WHAT NEEDS TO BE DONE:
Produce exactly the lines starting at the one containing "the wazo-prompt resource." and ending at the last line of the material, with nothing added.

RECORDS SHOWN:
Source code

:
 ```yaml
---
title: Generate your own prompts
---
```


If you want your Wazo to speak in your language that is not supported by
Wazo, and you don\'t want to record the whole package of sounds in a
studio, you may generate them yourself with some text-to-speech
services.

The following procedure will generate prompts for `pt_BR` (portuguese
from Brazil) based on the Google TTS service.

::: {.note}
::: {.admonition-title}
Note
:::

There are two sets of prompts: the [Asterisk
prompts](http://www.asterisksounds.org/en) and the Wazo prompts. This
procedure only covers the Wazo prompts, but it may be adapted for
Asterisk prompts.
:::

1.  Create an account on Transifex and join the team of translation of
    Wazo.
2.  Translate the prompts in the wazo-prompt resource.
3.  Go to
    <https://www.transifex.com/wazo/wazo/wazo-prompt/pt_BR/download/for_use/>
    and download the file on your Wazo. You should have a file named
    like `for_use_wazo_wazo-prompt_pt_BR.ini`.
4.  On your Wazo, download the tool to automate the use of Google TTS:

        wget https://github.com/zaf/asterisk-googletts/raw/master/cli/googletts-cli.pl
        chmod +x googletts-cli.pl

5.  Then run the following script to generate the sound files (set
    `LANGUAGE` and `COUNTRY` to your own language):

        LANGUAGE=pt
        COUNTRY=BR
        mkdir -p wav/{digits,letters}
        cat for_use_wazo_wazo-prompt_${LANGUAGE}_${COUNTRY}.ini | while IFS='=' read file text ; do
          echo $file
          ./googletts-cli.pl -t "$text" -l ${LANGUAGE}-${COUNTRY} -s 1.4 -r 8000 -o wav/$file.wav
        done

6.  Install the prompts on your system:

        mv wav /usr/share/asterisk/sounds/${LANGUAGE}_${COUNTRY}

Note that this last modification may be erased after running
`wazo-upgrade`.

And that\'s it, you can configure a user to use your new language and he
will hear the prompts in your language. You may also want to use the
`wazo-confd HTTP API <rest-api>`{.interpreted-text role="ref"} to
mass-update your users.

REPLY TO THE EXERCISE:
2.  Translate the prompts in the wazo-prompt resource.
3.  Go to
    <https://www.transifex.com/wazo/wazo/wazo-prompt/pt_BR/download/for_use/>
    and download the file on your Wazo. You should have a file named
    like `for_use_wazo_wazo-prompt_pt_BR.ini`.
4.  On your Wazo, download the tool to automate the use of Google TTS:

        wget https://github.com/zaf/asterisk-googletts/raw/master/cli/googletts-cli.pl
        chmod +x googletts-cli.pl

5.  Then run the following script to generate the sound files (set
    `LANGUAGE` and `COUNTRY` to your own language):

        LANGUAGE=pt
        COUNTRY=BR
        mkdir -p wav/{digits,letters}
        cat for_use_wazo_wazo-prompt_${LANGUAGE}_${COUNTRY}.ini | while IFS='=' read file text ; do
          echo $file
          ./googletts-cli.pl -t "$text" -l ${LANGUAGE}-${COUNTRY} -s 1.4 -r 8000 -o wav/$file.wav
        done

6.  Install the prompts on your system:

        mv wav /usr/share/asterisk/sounds/${LANGUAGE}_${COUNTRY}

Note that this last modification may be erased after running
`wazo-upgrade`.

And that\'s it, you can configure a user to use your new language and he
will hear the prompts in your language. You may also want to use the
`wazo-confd HTTP API <rest-api>`{.interpreted-text role="ref"} to
mass-update your users.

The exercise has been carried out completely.